Incorrect legal boundaries have the potential to cause “catastrophic consequences” for Cantabrians. Licensed Cadastral Surveyor and registered professional surveyor Adrian Cowie, of Topografo Limited, claims Land Information New Zealand (LINZ) is approving surveys that place property boundaries in their incorrect locations. Lateral spreading and lateral stretching as a result of the earthquakes, has caused buildings, land and fencing to move horizontally, in turn disrupting legal boundaries. Licensed Cadastral Surveyors who survey boundaries for rebuilds of new homes are “increasingly placing the new boundary marks” in the incorrect location.
The consequences are potentially catastrophic. Insurers relying on new boundary marks may be forced to demolish new houses, homeowners are revictimised, neighbours lose land that is rightfully theirs and EQC Land Claim have the issue of shifting the land back to its original position. The amount of land movement means that it has become challenging for surveyors to determine where property boundaries lie. However legal boundaries as defined by land titles have not changed.

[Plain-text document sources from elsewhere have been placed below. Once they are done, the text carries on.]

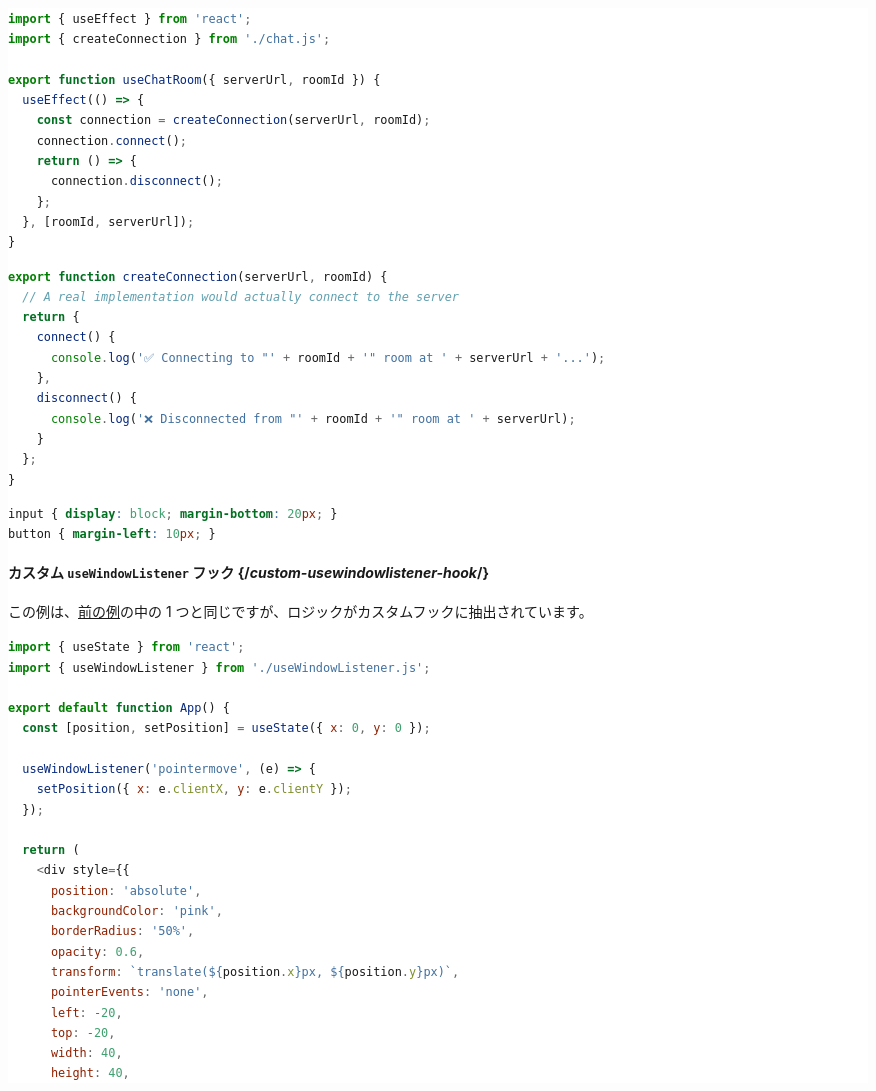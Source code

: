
 ```js useChatRoom.js
import { useEffect } from 'react';
import { createConnection } from './chat.js';

export function useChatRoom({ serverUrl, roomId }) {
  useEffect(() => {
    const connection = createConnection(serverUrl, roomId);
    connection.connect();
    return () => {
      connection.disconnect();
    };
  }, [roomId, serverUrl]);
}
```

```js chat.js
export function createConnection(serverUrl, roomId) {
  // A real implementation would actually connect to the server
  return {
    connect() {
      console.log('✅ Connecting to "' + roomId + '" room at ' + serverUrl + '...');
    },
    disconnect() {
      console.log('❌ Disconnected from "' + roomId + '" room at ' + serverUrl);
    }
  };
}
```

```css
input { display: block; margin-bottom: 20px; }
button { margin-left: 10px; }
```

</Sandpack>

<Solution />

#### カスタム `useWindowListener` フック {/*custom-usewindowlistener-hook*/}

この例は、[前の例](#examples-connecting)の中の 1 つと同じですが、ロジックがカスタムフックに抽出されています。

<Sandpack>

```js
import { useState } from 'react';
import { useWindowListener } from './useWindowListener.js';

export default function App() {
  const [position, setPosition] = useState({ x: 0, y: 0 });

  useWindowListener('pointermove', (e) => {
    setPosition({ x: e.clientX, y: e.clientY });
  });

  return (
    <div style={{
      position: 'absolute',
      backgroundColor: 'pink',
      borderRadius: '50%',
      opacity: 0.6,
      transform: `translate(${position.x}px, ${position.y}px)`,
      pointerEvents: 'none',
      left: -20,
      top: -20,
      width: 40,
      height: 40,
```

The Law Society plans to discuss the current frameworks that are in place and whether there is in fact a problem.
This is the letter Mr Adrian Cowie wrote to the Prime Minister and others:
- place a hold on the settlement of ALL insurance claims that are currently being processed until it can be accurately established what impact land movement has had on the Insured property;
- immediately instigate an independent (that is, independent) audit into ALL of EQC’s practices, assessment methods, expertise of their consultants;
- immediately instigate an independent audit into LINZ to determine why it has taken them 4 years to address this problem. I consider in fairness, that 12 months should have been ample time.
- initiate a complete re-assessment of all House and Land claims that both EQC and Southern Response have already settled in the areas of this movement.
- outline clearly why it has taken the Government 4 years to address this issue, when many surveyors knew immediately after the earthquakes what the impact would be.